ヤフーニュースを見ていたら「感覚質」という言葉が目に飛び込んできました。


「赤」という言葉を知るのと、実際に「赤い色」を目にして、そこで色彩を感じることとは全く違います。  

 後者のような経験を「感覚質」(Qualia=クオリア)と呼び、変に日本語でも普及し、家電製品の名前になっていた時期もある。”



この言葉で思い出した経験があります。


ニュージーランドで1週間のキャンプツアーに参加した時の話です。無人島の森で、テント無しでソロキャンプをした日がありました。せっかくだからとガイドさんが企画してくれたイベントだったのですが、最初は何が「せっかく」なのか理解できませんでした。天気が悪かったからです。


案の定、雨が降ってきました。ずぶ濡れでタープと呼ばれる布を枝に張り、急場しのぎの仮設宿を作って、たった1人で野宿です。食料はパンと果物だけ。こんな遠くの国まで来て、私は何をしているんだろう。今から思えば、危険生物のいないNZの森だからできた貴重な経験だったのですが、その瞬間は価値が分かりませんでした。これの何が素晴らしいのか。


夜が明けて、朝日が差してきました。

そして、ガイド氏が私たちにこれをすすめた理由が分かった気がしました。


木々の隙間から放射線状に光が差し、鳥がさえずる。ここまでは想像どおりの朝の光景です。でも、その先が少し違いました。


足元で一斉に虫が動き出し、地面から不思議な温かさが湧き上がるのを感じたのです。はっと気付いて周囲を見回すと、土だけではなく、あらゆる物が動いていました。生物も、枝も葉も、光も、土も、全てが一斉に起きて活動を始めています。夜の静寂が、光を合図に一気に生き物の世界に切り替わったようでした。


これが、本物の「朝」だと思いました。


いえ、勘違いかもしれません。でも、今まで知っていた「朝」が、何だか薄っぺらく思えて。NHKを見ながらコーヒーを飲むのが朝ではない。命が一斉に活動を始める、このエネルギーが「朝」なのだと体感した気分だったのです。誰かに言いたかったのですが、ソロキャンプだったので誰もいませんでした。

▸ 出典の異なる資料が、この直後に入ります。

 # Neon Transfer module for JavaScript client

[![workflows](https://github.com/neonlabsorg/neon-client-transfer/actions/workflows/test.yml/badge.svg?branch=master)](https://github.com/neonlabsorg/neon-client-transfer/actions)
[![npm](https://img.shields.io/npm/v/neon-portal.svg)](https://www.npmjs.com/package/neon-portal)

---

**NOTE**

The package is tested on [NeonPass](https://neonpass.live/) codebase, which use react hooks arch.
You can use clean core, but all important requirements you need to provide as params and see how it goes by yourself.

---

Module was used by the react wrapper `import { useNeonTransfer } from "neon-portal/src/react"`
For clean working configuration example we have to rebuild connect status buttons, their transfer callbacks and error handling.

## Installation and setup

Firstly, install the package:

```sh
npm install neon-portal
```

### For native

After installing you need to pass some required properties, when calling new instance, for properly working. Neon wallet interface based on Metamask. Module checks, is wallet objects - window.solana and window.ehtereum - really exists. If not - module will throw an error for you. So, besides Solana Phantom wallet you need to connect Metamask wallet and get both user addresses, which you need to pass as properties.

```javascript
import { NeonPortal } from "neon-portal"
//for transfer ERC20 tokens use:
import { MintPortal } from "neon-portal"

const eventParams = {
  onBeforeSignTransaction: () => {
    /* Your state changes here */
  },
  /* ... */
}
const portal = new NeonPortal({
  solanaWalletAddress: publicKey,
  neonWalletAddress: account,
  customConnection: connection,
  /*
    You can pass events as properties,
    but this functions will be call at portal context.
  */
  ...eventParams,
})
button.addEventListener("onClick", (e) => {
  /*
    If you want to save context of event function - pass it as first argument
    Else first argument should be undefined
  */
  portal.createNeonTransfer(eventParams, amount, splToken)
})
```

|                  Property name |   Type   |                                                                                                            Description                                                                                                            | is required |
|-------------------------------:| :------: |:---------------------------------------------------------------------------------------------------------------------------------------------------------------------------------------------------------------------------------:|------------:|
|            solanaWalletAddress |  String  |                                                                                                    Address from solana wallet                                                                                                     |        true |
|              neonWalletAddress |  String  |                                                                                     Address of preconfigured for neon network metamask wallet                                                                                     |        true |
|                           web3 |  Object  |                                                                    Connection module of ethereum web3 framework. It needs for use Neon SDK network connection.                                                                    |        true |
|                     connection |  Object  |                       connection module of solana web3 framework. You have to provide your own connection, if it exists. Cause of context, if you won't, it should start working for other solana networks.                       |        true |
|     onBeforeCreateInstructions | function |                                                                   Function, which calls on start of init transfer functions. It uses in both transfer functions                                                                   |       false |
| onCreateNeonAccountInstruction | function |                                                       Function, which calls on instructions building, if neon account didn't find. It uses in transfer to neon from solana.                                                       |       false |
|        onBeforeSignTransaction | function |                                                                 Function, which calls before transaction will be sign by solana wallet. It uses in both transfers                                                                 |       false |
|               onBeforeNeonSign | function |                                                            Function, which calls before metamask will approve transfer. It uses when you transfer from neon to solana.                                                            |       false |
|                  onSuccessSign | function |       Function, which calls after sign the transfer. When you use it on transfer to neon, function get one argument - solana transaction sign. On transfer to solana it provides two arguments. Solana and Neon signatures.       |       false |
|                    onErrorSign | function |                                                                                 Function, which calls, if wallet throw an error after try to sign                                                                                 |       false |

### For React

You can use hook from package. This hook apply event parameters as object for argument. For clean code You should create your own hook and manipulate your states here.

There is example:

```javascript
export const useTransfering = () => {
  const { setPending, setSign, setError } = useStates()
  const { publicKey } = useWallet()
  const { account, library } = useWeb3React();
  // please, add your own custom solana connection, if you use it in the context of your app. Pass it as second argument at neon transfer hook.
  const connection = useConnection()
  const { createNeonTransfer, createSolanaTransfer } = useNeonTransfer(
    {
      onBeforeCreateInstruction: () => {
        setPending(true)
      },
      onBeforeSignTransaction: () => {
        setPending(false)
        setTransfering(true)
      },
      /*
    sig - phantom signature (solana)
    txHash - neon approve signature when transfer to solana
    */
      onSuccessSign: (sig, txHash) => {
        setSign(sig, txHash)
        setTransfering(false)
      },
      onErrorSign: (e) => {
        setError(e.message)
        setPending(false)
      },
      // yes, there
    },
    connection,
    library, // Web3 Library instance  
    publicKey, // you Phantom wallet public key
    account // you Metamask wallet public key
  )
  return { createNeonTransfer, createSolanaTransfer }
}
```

というわけで、朝という言葉の意味を知るのに29年もかかった話です。少し時間がかかりましたが、一つ覚えられてよかったと思います。


音楽と全く関係ない話になってしまいました。


凡人の学びというものは、絶望的に時間がかかるものなのかもしれません。

けれど、止まらずに進めば素晴らしい景色に出会うこともあります。

スローに学べばいいんですよ。ああ、やっと教室の名前につながりました。


何だか調子がおかしいので、今日はこれくらいで。